======== ENTRIES PROVIDED

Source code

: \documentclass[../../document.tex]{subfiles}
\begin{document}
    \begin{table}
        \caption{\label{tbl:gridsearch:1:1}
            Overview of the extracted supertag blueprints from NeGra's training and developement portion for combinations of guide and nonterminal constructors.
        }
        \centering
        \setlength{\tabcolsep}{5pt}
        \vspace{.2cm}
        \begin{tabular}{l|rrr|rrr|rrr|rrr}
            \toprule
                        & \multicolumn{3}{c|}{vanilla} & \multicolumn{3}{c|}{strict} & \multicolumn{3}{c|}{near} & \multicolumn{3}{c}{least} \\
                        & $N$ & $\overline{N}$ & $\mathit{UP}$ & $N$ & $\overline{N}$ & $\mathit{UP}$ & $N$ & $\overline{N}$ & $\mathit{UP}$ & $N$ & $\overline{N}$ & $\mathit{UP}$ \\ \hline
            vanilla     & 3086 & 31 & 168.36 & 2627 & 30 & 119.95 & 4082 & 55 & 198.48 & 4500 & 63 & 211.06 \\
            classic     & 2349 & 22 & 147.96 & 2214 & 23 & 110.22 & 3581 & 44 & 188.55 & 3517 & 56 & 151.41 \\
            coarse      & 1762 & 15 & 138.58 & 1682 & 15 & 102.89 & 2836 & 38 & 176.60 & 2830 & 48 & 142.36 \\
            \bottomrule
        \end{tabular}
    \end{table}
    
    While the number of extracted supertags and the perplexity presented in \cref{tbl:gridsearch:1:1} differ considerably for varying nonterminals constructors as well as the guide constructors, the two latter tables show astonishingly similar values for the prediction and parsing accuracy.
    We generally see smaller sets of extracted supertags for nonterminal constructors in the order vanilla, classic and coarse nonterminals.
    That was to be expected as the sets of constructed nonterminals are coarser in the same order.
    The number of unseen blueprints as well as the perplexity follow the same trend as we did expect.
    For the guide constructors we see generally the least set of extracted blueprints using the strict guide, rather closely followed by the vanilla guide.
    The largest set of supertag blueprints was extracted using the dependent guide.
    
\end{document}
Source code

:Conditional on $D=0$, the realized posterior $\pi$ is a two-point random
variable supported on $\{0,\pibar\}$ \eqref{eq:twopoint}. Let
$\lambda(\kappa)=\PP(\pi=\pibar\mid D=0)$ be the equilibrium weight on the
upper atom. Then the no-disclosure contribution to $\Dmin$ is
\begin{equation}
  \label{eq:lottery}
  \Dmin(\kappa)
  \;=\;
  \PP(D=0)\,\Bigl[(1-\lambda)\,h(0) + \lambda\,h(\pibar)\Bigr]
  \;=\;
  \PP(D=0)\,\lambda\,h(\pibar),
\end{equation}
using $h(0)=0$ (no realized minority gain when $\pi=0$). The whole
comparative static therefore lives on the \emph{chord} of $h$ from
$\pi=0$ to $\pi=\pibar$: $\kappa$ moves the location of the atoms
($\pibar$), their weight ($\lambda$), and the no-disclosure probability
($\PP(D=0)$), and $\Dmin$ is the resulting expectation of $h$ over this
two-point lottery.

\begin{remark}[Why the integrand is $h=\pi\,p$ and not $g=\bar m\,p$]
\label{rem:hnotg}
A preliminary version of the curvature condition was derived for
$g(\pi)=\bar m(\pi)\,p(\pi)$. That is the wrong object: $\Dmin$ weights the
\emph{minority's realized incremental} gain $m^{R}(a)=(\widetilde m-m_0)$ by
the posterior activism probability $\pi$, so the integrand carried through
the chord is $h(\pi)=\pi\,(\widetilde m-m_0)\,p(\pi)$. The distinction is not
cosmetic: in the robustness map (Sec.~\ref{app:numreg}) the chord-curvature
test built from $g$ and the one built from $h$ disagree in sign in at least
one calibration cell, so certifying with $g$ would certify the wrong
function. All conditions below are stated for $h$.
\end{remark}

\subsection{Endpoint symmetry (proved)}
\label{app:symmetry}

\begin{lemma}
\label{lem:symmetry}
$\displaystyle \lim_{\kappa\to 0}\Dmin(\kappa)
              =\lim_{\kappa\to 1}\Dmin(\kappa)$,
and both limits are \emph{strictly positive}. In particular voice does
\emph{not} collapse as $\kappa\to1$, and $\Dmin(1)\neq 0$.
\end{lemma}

================

*WHAT YOU HAVE TO DO:*
Write the listing out again, matching every line exactly.

*ANSWER TO THIS TASK:*
Source code

: \documentclass[../../document.tex]{subfiles}
\begin{document}
    \begin{table}
        \caption{\label{tbl:gridsearch:1:1}
            Overview of the extracted supertag blueprints from NeGra's training and developement portion for combinations of guide and nonterminal constructors.
        }
        \centering
        \setlength{\tabcolsep}{5pt}
        \vspace{.2cm}
        \begin{tabular}{l|rrr|rrr|rrr|rrr}
            \toprule
                        & \multicolumn{3}{c|}{vanilla} & \multicolumn{3}{c|}{strict} & \multicolumn{3}{c|}{near} & \multicolumn{3}{c}{least} \\
                        & $N$ & $\overline{N}$ & $\mathit{UP}$ & $N$ & $\overline{N}$ & $\mathit{UP}$ & $N$ & $\overline{N}$ & $\mathit{UP}$ & $N$ & $\overline{N}$ & $\mathit{UP}$ \\ \hline
            vanilla     & 3086 & 31 & 168.36 & 2627 & 30 & 119.95 & 4082 & 55 & 198.48 & 4500 & 63 & 211.06 \\
            classic     & 2349 & 22 & 147.96 & 2214 & 23 & 110.22 & 3581 & 44 & 188.55 & 3517 & 56 & 151.41 \\
            coarse      & 1762 & 15 & 138.58 & 1682 & 15 & 102.89 & 2836 & 38 & 176.60 & 2830 & 48 & 142.36 \\
            \bottomrule
        \end{tabular}
    \end{table}
    
    While the number of extracted supertags and the perplexity presented in \cref{tbl:gridsearch:1:1} differ considerably for varying nonterminals constructors as well as the guide constructors, the two latter tables show astonishingly similar values for the prediction and parsing accuracy.
    We generally see smaller sets of extracted supertags for nonterminal constructors in the order vanilla, classic and coarse nonterminals.
    That was to be expected as the sets of constructed nonterminals are coarser in the same order.
    The number of unseen blueprints as well as the perplexity follow the same trend as we did expect.
    For the guide constructors we see generally the least set of extracted blueprints using the strict guide, rather closely followed by the vanilla guide.
    The largest set of supertag blueprints was extracted using the dependent guide.
    
\end{document}
Source code

:Conditional on $D=0$, the realized posterior $\pi$ is a two-point random
variable supported on $\{0,\pibar\}$ \eqref{eq:twopoint}. Let
$\lambda(\kappa)=\PP(\pi=\pibar\mid D=0)$ be the equilibrium weight on the
upper atom. Then the no-disclosure contribution to $\Dmin$ is
\begin{equation}
  \label{eq:lottery}
  \Dmin(\kappa)
  \;=\;
  \PP(D=0)\,\Bigl[(1-\lambda)\,h(0) + \lambda\,h(\pibar)\Bigr]
  \;=\;
  \PP(D=0)\,\lambda\,h(\pibar),
\end{equation}
using $h(0)=0$ (no realized minority gain when $\pi=0$). The whole
comparative static therefore lives on the \emph{chord} of $h$ from
$\pi=0$ to $\pi=\pibar$: $\kappa$ moves the location of the atoms
($\pibar$), their weight ($\lambda$), and the no-disclosure probability
($\PP(D=0)$), and $\Dmin$ is the resulting expectation of $h$ over this
two-point lottery.

\begin{remark}[Why the integrand is $h=\pi\,p$ and not $g=\bar m\,p$]
\label{rem:hnotg}
A preliminary version of the curvature condition was derived for
$g(\pi)=\bar m(\pi)\,p(\pi)$. That is the wrong object: $\Dmin$ weights the
\emph{minority's realized incremental} gain $m^{R}(a)=(\widetilde m-m_0)$ by
the posterior activism probability $\pi$, so the integrand carried through
the chord is $h(\pi)=\pi\,(\widetilde m-m_0)\,p(\pi)$. The distinction is not
cosmetic: in the robustness map (Sec.~\ref{app:numreg}) the chord-curvature
test built from $g$ and the one built from $h$ disagree in sign in at least
one calibration cell, so certifying with $g$ would certify the wrong
function. All conditions below are stated for $h$.
\end{remark}

\subsection{Endpoint symmetry (proved)}
\label{app:symmetry}

\begin{lemma}
\label{lem:symmetry}
$\displaystyle \lim_{\kappa\to 0}\Dmin(\kappa)
              =\lim_{\kappa\to 1}\Dmin(\kappa)$,
and both limits are \emph{strictly positive}. In particular voice does
\emph{not} collapse as $\kappa\to1$, and $\Dmin(1)\neq 0$.
\end{lemma}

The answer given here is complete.